[WHAT YOU ARE ASKED TO DO] Find the string "singly" in the material. Copy every line that has it.

——

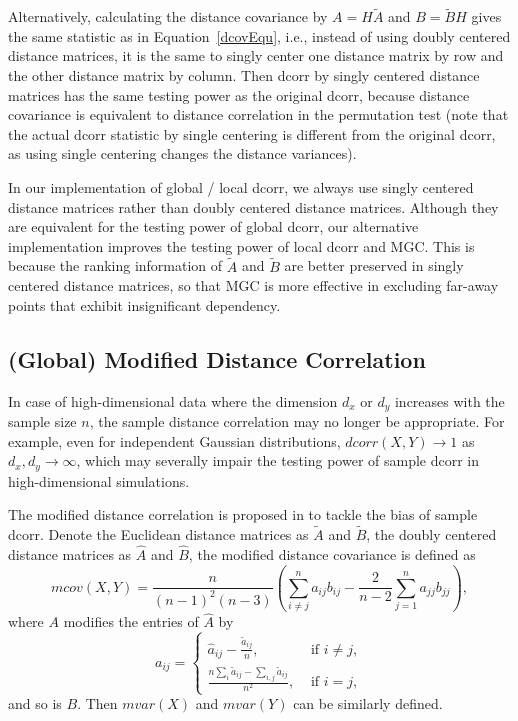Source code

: \documentclass[11pt]{article}
\begin{document}
Alternatively, calculating the distance covariance by $A=H\tilde{A}$ and $B=\tilde{B}H$ gives the same statistic as in Equation~\ref{dcovEqu}, i.e., instead of using doubly centered distance matrices, it is the same to singly center one distance matrix by row and the other distance matrix by column. Then dcorr by singly centered distance matrices has the same testing power as the original dcorr, because distance covariance is equivalent to distance correlation in the permutation test (note that the actual dcorr statistic by single centering is different from the original dcorr, as using single centering changes the distance variances).

In our implementation of global / local dcorr, we always use singly centered distance matrices rather than doubly centered distance matrices. Although they are equivalent for the testing power of global dcorr, our alternative implementation improves the testing power of local dcorr and MGC. This is because the ranking information of $\tilde{A}$ and $\tilde{B}$ are better preserved in singly centered distance matrices, so that MGC is more effective in excluding far-away points that exhibit insignificant dependency.

\subsection{(Global) Modified Distance Correlation}
\label{appen:mcorr}
In case of high-dimensional data where the dimension $d_{x}$ or $d_{y}$ increases with the sample size $n$, the sample distance correlation may no longer be appropriate. For example, even for independent Gaussian distributions, $dcorr(X,Y) \rightarrow 1$ as $d_{x}, d_{y} \rightarrow \infty$, which may severally impair the testing power of sample dcorr in high-dimensional simulations.

The modified distance correlation is proposed in \cite{SzekelyRizzo2013a} to tackle the bias of sample dcorr. Denote the Euclidean distance matrices as $\tilde{A}$ and $\tilde{B}$, the doubly centered distance matrices as $\hat{A}$ and $\hat{B}$, the modified distance covariance is defined as
\begin{equation}
\label{mcovEqu}
mcov(X,Y)=\frac{n}{(n-1)^2(n-3)}(\sum_{i \neq j}^{n}a_{ij}b_{ij}-\frac{2}{n-2}\sum_{j=1}^{n}a_{jj}b_{jj}),
\end{equation}
where $A$ modifies the entries of $\hat{A}$ by
\[a_{ij} = \left\{
  \begin{array}{lr}
    \hat{a}_{ij}-\frac{\tilde{a}_{ij}}{n}, & \mbox{ if } i \neq j, \\
    \frac{n\sum_{i}\tilde{a}_{ij}-\sum_{i,j}\tilde{a}_{ij}}{n^2}, &\mbox{ if } i = j,
  \end{array}
\right.
\]
and so is $B$. Then $mvar(X)$ and $mvar(Y)$ can be similarly defined. 
\end{document}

——

[SOLUTION BELOW]
Alternatively, calculating the distance covariance by $A=H\tilde{A}$ and $B=\tilde{B}H$ gives the same statistic as in Equation~\ref{dcovEqu}, i.e., instead of using doubly centered distance matrices, it is the same to singly center one distance matrix by row and the other distance matrix by column. Then dcorr by singly centered distance matrices has the same testing power as the original dcorr, because distance covariance is equivalent to distance correlation in the permutation test (note that the actual dcorr statistic by single centering is different from the original dcorr, as using single centering changes the distance variances).
In our implementation of global / local dcorr, we always use singly centered distance matrices rather than doubly centered distance matrices. Although they are equivalent for the testing power of global dcorr, our alternative implementation improves the testing power of local dcorr and MGC. This is because the ranking information of $\tilde{A}$ and $\tilde{B}$ are better preserved in singly centered distance matrices, so that MGC is more effective in excluding far-away points that exhibit insignificant dependency.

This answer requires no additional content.